*Problem description*:
Starting at the first line of the listing below, repeat each line up to and including the one containing "a remote region.". Leave out pictures.
•••••
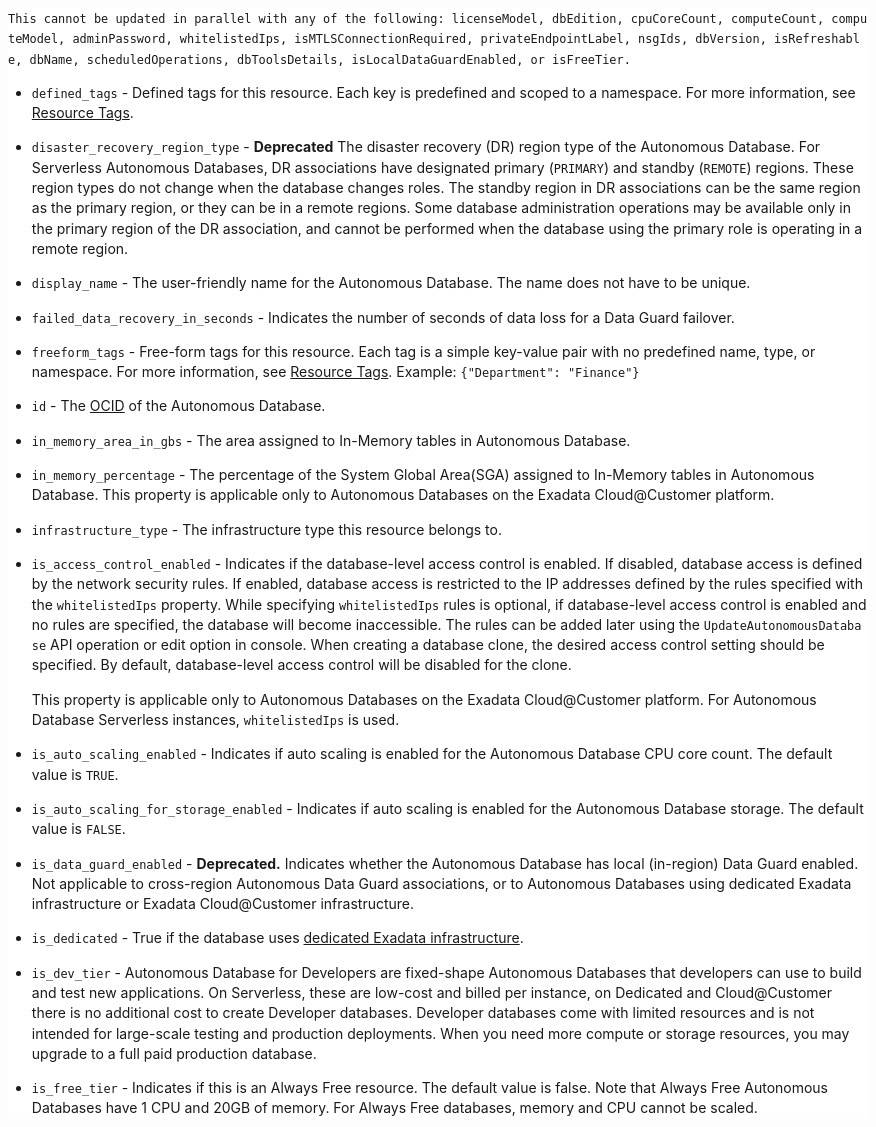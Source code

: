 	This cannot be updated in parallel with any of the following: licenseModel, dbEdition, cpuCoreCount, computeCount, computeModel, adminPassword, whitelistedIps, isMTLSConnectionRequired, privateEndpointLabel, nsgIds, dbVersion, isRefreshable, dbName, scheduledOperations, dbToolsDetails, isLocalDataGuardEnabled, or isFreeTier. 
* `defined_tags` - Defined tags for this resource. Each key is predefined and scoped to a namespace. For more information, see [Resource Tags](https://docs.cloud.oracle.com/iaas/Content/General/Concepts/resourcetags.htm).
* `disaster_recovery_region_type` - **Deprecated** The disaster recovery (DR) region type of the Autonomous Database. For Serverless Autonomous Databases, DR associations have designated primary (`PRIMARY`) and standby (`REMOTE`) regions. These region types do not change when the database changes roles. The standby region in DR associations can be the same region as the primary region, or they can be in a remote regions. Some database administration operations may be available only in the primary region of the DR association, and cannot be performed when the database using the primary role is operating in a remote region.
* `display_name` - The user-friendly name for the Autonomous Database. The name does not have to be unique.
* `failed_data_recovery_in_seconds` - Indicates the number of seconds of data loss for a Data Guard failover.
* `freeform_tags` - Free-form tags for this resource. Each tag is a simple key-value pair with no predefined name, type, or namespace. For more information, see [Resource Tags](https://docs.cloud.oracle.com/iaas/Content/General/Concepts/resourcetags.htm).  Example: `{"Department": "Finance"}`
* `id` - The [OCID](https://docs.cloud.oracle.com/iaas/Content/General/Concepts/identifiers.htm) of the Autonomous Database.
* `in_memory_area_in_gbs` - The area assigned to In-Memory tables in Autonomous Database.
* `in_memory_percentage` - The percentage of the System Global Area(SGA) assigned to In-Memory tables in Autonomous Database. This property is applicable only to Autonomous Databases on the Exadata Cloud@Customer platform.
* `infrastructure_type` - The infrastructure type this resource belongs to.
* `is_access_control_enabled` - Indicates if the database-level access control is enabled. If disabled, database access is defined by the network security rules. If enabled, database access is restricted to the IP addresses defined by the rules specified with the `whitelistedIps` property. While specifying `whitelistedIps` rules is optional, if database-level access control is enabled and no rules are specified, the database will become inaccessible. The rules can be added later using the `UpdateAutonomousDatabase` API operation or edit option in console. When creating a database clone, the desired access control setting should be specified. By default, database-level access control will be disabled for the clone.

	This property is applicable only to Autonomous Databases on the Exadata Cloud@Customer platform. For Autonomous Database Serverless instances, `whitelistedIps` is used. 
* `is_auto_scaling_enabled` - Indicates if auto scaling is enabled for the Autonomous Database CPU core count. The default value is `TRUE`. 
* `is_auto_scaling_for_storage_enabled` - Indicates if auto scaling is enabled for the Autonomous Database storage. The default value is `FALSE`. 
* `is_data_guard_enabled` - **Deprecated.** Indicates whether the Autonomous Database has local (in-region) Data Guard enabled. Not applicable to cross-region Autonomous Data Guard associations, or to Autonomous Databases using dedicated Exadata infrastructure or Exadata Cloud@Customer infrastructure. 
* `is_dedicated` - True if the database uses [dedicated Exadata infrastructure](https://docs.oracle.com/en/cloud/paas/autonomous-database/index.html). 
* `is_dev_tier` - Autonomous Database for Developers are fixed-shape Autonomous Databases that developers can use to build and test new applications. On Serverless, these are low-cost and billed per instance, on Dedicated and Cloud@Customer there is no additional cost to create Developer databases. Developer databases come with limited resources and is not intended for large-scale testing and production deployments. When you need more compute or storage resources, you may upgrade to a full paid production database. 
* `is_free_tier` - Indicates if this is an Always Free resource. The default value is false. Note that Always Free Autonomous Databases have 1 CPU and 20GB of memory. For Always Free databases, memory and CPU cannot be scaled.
•••••
*Task result*:
Source code

: 	This cannot be updated in parallel with any of the following: licenseModel, dbEdition, cpuCoreCount, computeCount, computeModel, adminPassword, whitelistedIps, isMTLSConnectionRequired, privateEndpointLabel, nsgIds, dbVersion, isRefreshable, dbName, scheduledOperations, dbToolsDetails, isLocalDataGuardEnabled, or isFreeTier. 
* `defined_tags` - Defined tags for this resource. Each key is predefined and scoped to a namespace. For more information, see [Resource Tags](https://docs.cloud.oracle.com/iaas/Content/General/Concepts/resourcetags.htm).
* `disaster_recovery_region_type` - **Deprecated** The disaster recovery (DR) region type of the Autonomous Database. For Serverless Autonomous Databases, DR associations have designated primary (`PRIMARY`) and standby (`REMOTE`) regions. These region types do not change when the database changes roles. The standby region in DR associations can be the same region as the primary region, or they can be in a remote regions. Some database administration operations may be available only in the primary region of the DR association, and cannot be performed when the database using the primary role is operating in a remote region.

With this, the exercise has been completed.